[Work item]: Give the number of lines in the listing that hold the word "iteration". Write nothing but that number.

○ ○ ○ ○

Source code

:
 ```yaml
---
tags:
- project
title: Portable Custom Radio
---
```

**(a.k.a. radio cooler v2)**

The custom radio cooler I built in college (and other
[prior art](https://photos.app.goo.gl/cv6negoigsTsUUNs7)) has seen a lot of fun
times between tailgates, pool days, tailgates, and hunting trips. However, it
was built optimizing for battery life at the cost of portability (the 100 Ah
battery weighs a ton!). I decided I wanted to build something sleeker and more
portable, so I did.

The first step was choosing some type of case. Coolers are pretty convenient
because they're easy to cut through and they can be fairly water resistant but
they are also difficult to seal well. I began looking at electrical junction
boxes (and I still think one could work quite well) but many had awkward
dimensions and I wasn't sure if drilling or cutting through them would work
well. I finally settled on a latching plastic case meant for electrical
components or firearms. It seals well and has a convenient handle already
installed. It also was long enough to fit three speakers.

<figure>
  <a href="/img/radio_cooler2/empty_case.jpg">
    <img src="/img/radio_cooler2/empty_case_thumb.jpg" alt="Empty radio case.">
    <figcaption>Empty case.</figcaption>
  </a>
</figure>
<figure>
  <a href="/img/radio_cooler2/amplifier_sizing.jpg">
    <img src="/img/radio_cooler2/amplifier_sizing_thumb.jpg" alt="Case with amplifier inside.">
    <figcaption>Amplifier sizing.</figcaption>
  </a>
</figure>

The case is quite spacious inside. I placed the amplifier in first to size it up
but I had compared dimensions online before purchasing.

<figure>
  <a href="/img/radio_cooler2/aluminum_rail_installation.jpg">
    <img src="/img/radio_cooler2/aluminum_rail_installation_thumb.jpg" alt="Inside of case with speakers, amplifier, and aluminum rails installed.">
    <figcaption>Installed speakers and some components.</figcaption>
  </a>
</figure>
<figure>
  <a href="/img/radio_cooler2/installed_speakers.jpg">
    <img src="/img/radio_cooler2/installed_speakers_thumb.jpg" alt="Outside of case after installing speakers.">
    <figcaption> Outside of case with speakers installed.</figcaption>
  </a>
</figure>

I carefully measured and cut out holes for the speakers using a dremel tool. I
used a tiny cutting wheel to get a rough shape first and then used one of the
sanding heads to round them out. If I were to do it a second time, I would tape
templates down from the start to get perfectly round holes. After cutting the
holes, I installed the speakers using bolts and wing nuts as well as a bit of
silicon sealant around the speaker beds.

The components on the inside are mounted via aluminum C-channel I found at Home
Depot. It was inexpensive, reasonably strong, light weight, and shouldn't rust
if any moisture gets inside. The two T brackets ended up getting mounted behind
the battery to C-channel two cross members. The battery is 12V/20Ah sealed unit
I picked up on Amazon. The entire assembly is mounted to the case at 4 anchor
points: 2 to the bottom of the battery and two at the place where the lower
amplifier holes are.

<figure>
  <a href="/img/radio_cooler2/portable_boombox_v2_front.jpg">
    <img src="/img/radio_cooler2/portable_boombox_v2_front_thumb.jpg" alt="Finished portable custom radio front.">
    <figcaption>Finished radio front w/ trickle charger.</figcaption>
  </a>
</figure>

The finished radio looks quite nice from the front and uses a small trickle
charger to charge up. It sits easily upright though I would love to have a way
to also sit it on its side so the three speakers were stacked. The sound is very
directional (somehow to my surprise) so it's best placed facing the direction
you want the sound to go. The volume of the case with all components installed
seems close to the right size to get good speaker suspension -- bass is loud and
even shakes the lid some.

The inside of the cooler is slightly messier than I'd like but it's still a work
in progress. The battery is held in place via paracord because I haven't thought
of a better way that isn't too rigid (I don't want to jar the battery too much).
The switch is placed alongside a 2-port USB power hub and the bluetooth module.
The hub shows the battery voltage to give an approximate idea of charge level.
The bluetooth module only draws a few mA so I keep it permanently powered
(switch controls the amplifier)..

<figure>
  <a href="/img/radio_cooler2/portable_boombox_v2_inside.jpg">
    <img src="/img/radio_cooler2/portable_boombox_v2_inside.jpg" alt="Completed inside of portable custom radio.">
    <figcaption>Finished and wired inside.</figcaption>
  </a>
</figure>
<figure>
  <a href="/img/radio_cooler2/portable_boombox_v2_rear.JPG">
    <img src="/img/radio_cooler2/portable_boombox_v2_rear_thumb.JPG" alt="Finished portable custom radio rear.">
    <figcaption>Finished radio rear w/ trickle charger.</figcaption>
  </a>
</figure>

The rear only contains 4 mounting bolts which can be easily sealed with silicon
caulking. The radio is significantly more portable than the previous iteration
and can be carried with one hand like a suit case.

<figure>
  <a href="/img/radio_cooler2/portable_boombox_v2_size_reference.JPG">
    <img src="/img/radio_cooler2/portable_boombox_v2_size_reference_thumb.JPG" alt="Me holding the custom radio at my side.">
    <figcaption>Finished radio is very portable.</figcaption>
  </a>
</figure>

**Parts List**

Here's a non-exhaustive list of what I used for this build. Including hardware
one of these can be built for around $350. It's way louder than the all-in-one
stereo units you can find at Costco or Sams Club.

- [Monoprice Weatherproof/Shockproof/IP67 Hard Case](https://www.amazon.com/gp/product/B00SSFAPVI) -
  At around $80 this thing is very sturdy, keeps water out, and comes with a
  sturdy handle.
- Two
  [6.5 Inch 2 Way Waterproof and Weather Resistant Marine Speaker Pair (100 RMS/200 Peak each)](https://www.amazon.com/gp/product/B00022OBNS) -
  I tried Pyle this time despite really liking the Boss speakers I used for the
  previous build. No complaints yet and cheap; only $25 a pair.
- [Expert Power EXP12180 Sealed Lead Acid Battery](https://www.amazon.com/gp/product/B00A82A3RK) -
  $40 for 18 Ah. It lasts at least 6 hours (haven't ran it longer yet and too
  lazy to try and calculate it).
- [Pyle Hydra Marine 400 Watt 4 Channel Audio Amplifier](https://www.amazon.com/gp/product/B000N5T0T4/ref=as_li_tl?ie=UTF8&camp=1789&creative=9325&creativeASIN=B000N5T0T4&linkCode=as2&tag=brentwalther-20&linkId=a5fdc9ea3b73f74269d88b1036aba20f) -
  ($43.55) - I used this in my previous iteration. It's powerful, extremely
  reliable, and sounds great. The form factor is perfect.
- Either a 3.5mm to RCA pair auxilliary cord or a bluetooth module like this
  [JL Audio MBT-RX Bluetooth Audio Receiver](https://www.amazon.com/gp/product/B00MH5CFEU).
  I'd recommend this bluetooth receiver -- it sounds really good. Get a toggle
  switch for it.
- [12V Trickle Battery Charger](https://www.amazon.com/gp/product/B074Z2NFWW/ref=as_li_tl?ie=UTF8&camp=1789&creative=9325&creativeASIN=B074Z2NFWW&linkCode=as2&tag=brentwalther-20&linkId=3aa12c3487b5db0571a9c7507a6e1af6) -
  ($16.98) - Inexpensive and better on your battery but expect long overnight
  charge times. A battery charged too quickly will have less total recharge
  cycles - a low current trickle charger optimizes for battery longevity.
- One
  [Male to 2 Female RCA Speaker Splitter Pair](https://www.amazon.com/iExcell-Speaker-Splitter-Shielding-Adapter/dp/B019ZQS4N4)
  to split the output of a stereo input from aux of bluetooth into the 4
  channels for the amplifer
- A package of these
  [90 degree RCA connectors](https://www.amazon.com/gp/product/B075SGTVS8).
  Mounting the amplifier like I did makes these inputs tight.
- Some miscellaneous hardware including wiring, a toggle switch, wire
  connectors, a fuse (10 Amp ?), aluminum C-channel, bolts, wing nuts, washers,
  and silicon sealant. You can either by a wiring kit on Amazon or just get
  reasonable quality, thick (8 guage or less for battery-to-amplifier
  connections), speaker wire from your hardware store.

○ ○ ○ ○

[Your response]: 2